> Task prompt: Return each entry below without any alteration.

--- START ---

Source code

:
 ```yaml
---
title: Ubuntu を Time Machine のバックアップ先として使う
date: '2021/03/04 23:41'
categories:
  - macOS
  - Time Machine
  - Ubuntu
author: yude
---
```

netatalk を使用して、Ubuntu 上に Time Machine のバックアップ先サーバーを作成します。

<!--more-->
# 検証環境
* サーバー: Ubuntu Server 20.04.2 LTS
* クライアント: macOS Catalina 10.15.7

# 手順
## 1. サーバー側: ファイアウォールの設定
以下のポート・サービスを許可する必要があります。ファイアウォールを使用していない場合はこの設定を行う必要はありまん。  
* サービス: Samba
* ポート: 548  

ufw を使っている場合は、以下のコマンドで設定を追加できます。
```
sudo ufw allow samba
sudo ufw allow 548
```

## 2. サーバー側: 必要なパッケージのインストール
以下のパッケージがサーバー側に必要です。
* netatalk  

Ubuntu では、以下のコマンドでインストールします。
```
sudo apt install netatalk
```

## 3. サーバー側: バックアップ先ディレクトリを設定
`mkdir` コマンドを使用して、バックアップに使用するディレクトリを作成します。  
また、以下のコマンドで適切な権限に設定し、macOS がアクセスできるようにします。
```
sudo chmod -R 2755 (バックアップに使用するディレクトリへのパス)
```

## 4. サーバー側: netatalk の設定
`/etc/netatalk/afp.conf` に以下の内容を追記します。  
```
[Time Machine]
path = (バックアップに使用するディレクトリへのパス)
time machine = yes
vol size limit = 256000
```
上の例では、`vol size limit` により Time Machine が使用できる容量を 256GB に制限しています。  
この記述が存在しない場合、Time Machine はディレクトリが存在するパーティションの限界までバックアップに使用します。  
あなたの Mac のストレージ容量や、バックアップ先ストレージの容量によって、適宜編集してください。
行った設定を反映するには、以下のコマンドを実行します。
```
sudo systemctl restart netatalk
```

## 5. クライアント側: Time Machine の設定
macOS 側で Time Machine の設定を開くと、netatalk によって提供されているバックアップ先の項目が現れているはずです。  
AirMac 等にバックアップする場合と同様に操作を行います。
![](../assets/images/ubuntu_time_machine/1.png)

--- END ---

> Your response:
Source code

:
 ```yaml
---
title: Ubuntu を Time Machine のバックアップ先として使う
date: '2021/03/04 23:41'
categories:
  - macOS
  - Time Machine
  - Ubuntu
author: yude
---
```

netatalk を使用して、Ubuntu 上に Time Machine のバックアップ先サーバーを作成します。

<!--more-->
# 検証環境
* サーバー: Ubuntu Server 20.04.2 LTS
* クライアント: macOS Catalina 10.15.7

# 手順
## 1. サーバー側: ファイアウォールの設定
以下のポート・サービスを許可する必要があります。ファイアウォールを使用していない場合はこの設定を行う必要はありまん。  
* サービス: Samba
* ポート: 548  

ufw を使っている場合は、以下のコマンドで設定を追加できます。
```
sudo ufw allow samba
sudo ufw allow 548
```

## 2. サーバー側: 必要なパッケージのインストール
以下のパッケージがサーバー側に必要です。
* netatalk  

Ubuntu では、以下のコマンドでインストールします。
```
sudo apt install netatalk
```

## 3. サーバー側: バックアップ先ディレクトリを設定
`mkdir` コマンドを使用して、バックアップに使用するディレクトリを作成します。  
また、以下のコマンドで適切な権限に設定し、macOS がアクセスできるようにします。
```
sudo chmod -R 2755 (バックアップに使用するディレクトリへのパス)
```

## 4. サーバー側: netatalk の設定
`/etc/netatalk/afp.conf` に以下の内容を追記します。  
```
[Time Machine]
path = (バックアップに使用するディレクトリへのパス)
time machine = yes
vol size limit = 256000
```
上の例では、`vol size limit` により Time Machine が使用できる容量を 256GB に制限しています。  
この記述が存在しない場合、Time Machine はディレクトリが存在するパーティションの限界までバックアップに使用します。  
あなたの Mac のストレージ容量や、バックアップ先ストレージの容量によって、適宜編集してください。
行った設定を反映するには、以下のコマンドを実行します。
```
sudo systemctl restart netatalk
```

## 5. クライアント側: Time Machine の設定
macOS 側で Time Machine の設定を開くと、netatalk によって提供されているバックアップ先の項目が現れているはずです。  
AirMac 等にバックアップする場合と同様に操作を行います。
![](../assets/images/ubuntu_time_machine/1.png)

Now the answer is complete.